Over eight days, Wang kept watch for them. She took her newborn daughter for a walk around the grounds every day. The delegates drafted the first CPC Constitution, consisting of six chapters and 29 terms.
Over the past 20 years, the site has been renovated and expanded several times. The latest renovation began last November.
"In previous renovations, workers just coated cement on original clay bricks. It's like daubing paint on human faces. It's stuffy," said Wu Gongbao, a veteran renovator of old buildings. "So in the first phase of the latest renovation, we washed away layers of 'makeup' from the façade. Then, we used natural limestone and incorporated traditional methods used by workers about a century ago to repair it."
The exhibition has also been up – graded to emphasize that the site was a memorial built in shikumen style.
Photos of the delegates are displayed in a glass wall, through which visitors have a view of a typical shikumen neighborhood lane on the other side.
The conference room was recreated based on Wang's memory – simply with a table and some chairs.
A depiction of the meetings can be seen in artist Yu Xiaofu's oil painting.
For the first time, visitors can also take in a 360-degree view of the early People's Publishing House on a digital screen. In September of 1921, Li established the People's Publishing House here, which is still one of the most reputable publishers in China.
It started as a one-man workshop, with Li serving as editor, proofreader and publisher. To prevent the publication from being discovered by the ruling Kuomintang government, Li printed a fake address and disguised CPC propaganda leaflets as New Year's cards.
Address: 30, Lane 7, Laochengdu Rd N.
Opening hours: 9am-4:30pm, Tuesdays-Sundays
A tale of betrayal and murder
A new memorial honoring martyrs and the armed struggle against reactionaries in the early days of the Communist Party of China opened on May 10.
The Memorial of the Central Military Commission of the Communist Party of China comprises a row of four century-old shikumen houses from the former Jingyuanli neighborhood. Building 1015 was the site of real-life cloak-and-dagger story.

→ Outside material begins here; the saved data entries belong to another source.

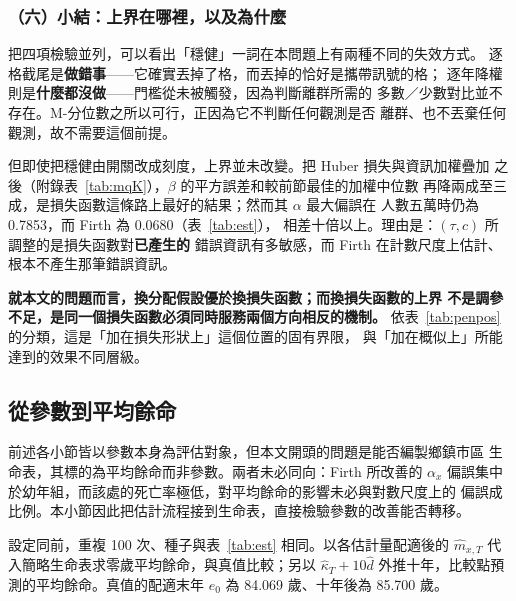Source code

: \documentclass[UTF8, fontset=macnew, a4paper, 12pt]{ctexart}
\begin{document}
\subsubsection{（六）小結：上界在哪裡，以及為什麼}

把四項檢驗並列，可以看出「穩健」一詞在本問題上有兩種不同的失效方式。
逐格截尾是\textbf{做錯事}——它確實丟掉了格，而丟掉的恰好是攜帶訊號的格；
逐年降權則是\textbf{什麼都沒做}——門檻從未被觸發，因為判斷離群所需的
多數／少數對比並不存在。M-分位數之所以可行，正因為它不判斷任何觀測是否
離群、也不丟棄任何觀測，故不需要這個前提。

但即使把穩健由開關改成刻度，上界並未改變。把 Huber 損失與資訊加權疊加
之後（附錄表~\ref{tab:mqK}），$\beta$ 的平方誤差和較前節最佳的加權中位數
再降兩成至三成，是損失函數這條路上最好的結果；然而其 $\alpha$ 最大偏誤在
人數五萬時仍為 0.7853，而 Firth 為 0.0680（表~\ref{tab:est}），
相差十倍以上。理由是：$(\tau,c)$ 所調整的是損失函數對\textbf{已產生的}
錯誤資訊有多敏感，而 Firth 在計數尺度上估計、根本不產生那筆錯誤資訊。

\textbf{就本文的問題而言，換分配假設優於換損失函數；而換損失函數的上界
不是調參不足，是同一個損失函數必須同時服務兩個方向相反的機制。}
依表~\ref{tab:penpos} 的分類，這是「加在損失形狀上」這個位置的固有界限，
與「加在概似上」所能達到的效果不同層級。

\subsection{從參數到平均餘命}\label{sec:e0}

前述各小節皆以參數本身為評估對象，但本文開頭的問題是能否編製鄉鎮市區
生命表，其標的為平均餘命而非參數。兩者未必同向：Firth 所改善的 $\alpha_x$
偏誤集中於幼年組，而該處的死亡率極低，對平均餘命的影響未必與對數尺度上的
偏誤成比例。本小節因此把估計流程接到生命表，直接檢驗參數的改善能否轉移。

設定同前，重複 100 次、種子與表~\ref{tab:est} 相同。以各估計量配適後的
$\hat m_{x,T}$ 代入簡略生命表求零歲平均餘命，與真值比較；另以
$\hat\kappa_T+10\hat d$ 外推十年，比較點預測的平均餘命。真值的配適末年
$e_0$ 為 84.069 歲、十年後為 85.700 歲。
\end{document}
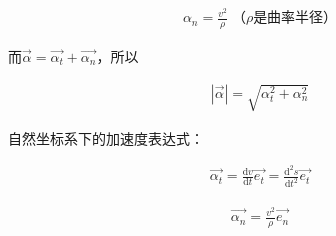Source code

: \documentclass[
	12pt, %
	fleqn, %
	a4paper, %
]{myLegrandOrangeBook}
\newcommand{\rmd}{\mathrm{d}}
\newcommand{\deriv}[2]{\frac{\rmd #1}{\rmd #2}}
\begin{document}
    \begin{align}
        \alpha_n = \frac{v^2}{\rho}\; \text{（\(\rho\)是曲率半径）}
    \end{align}

    而\(\overrightarrow{\alpha} = \overrightarrow{\alpha_t} + \overrightarrow{\alpha_n}\)，所以

    \begin{align}
        \left|\overrightarrow{\alpha}\right| = \sqrt{\alpha_t^2 + \alpha_n^2}
    \end{align}

    自然坐标系下的加速度表达式：
    
    \begin{align}
        \overrightarrow{\alpha_t} = \deriv{v}{t} \overrightarrow{e_t} =
        \frac{\rmd^2 s}{\rmd t^2} \overrightarrow{e_t}
    \end{align}

    \begin{align}
        \overrightarrow{\alpha_n} = \frac{v^2}{\rho} \overrightarrow{e_n}
    \end{align}



\end{document}
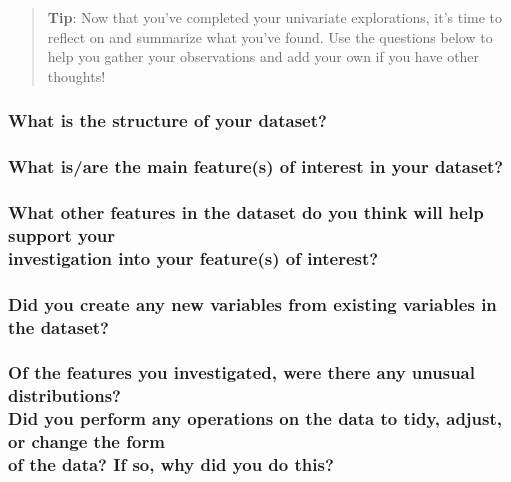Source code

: \documentclass[]{article}
\begin{document}
\begin{quote}
\textbf{Tip}: Now that you've completed your univariate explorations,
it's time to reflect on and summarize what you've found. Use the
questions below to help you gather your observations and add your own if
you have other thoughts!
\end{quote}

\subsubsection{What is the structure of your
dataset?}\label{what-is-the-structure-of-your-dataset}

\subsubsection{What is/are the main feature(s) of interest in your
dataset?}\label{what-isare-the-main-features-of-interest-in-your-dataset}

\subsubsection{\texorpdfstring{What other features in the dataset do you
think will help support your\\
investigation into your feature(s) of
interest?}{What other features in the dataset do you think will help support your investigation into your feature(s) of interest?}}\label{what-other-features-in-the-dataset-do-you-think-will-help-support-your-investigation-into-your-features-of-interest}

\subsubsection{Did you create any new variables from existing variables
in the
dataset?}\label{did-you-create-any-new-variables-from-existing-variables-in-the-dataset}

\subsubsection{\texorpdfstring{Of the features you investigated, were
there any unusual distributions?\\
Did you perform any operations on the data to tidy, adjust, or change
the form\\
of the data? If so, why did you do
this?}{Of the features you investigated, were there any unusual distributions? Did you perform any operations on the data to tidy, adjust, or change the form of the data? If so, why did you do this?}}\label{of-the-features-you-investigated-were-there-any-unusual-distributions-did-you-perform-any-operations-on-the-data-to-tidy-adjust-or-change-the-form-of-the-data-if-so-why-did-you-do-this}
\end{document}
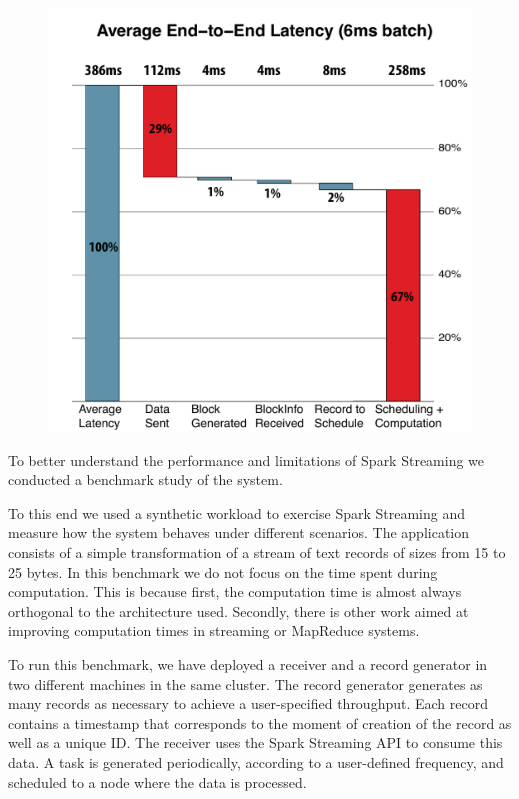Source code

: \begin{figure}[t!]
  \begin{center}
    \includegraphics[scale=0.40]{images_graphs/waterfall/6ms_time_breakdown.pdf}
  \end{center}
  \caption{}
  \label{fig:SparkStreaming_time_breakdown}
\end{figure}

To better understand the performance and limitations of Spark Streaming we conducted a benchmark study of the system.

To this end we used a synthetic workload to exercise Spark Streaming and measure how the system behaves under different scenarios.
The application consists of a simple transformation of a stream of text records of sizes from 15 to 25 bytes.
In this benchmark we do not focus on the time spent during computation.
This is because first, the computation time is almost always orthogonal to the architecture used.
Secondly, there is other work aimed at improving computation times in streaming or MapReduce systems.

To run this benchmark, we have deployed a receiver and a record generator in two different machines in the same cluster. 
The record generator generates as many records as necessary to achieve a user-specified throughput.
Each record contains a timestamp that corresponds to the moment of creation of the record as well as a unique ID.
The receiver uses the Spark Streaming API to consume this data. 
A task is generated periodically, according to a user-defined frequency, and scheduled to a node where the data is processed.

Bai Xin, a secretary at the commission, and his wife lived there in 1928. Early CPC leaders such as Zhou Enlai, Peng Pai and Yang Yin came in disguise as the couple's mahjong pals to shield secret meetings.
However, Bai bore a grudge against Peng for having killed a deserter who was Bai's relative, so he be – trayed Peng and tipped off the Kuomintang government about a secret meeting on August 24, 1929.
Zhou should have been there but did not make it, because he had to deal with more important matters.
While the meeting was in progress, armed Kuomintang police and soldiers broke into the house and arrested Peng, Yang, Yan Changyi, Xing Shizhen and Zhang Jichun. Zhou organized a rescue operation but it failed. Six days later, all but Zhang were killed at Longhua prison.
The scene at Building 12 has been reenacted and Bai's bedroom restored. Exhibits about the four martyrs are on display in the exhibition hall next door, such as letters written to the CPC and their families.
Texts, photos, audio recordings and videos are displayed in the 192-square-meter exhibition hall, chronicling the commission's establishment and the CPC's military strategy during wartime. Of the exhibits, nearly half are copies of cultural relics.
The Central Military Commission was established Shanghai in October of 1925. In January 1933, it moved its office to the revolutionary base in Jiangxi Province.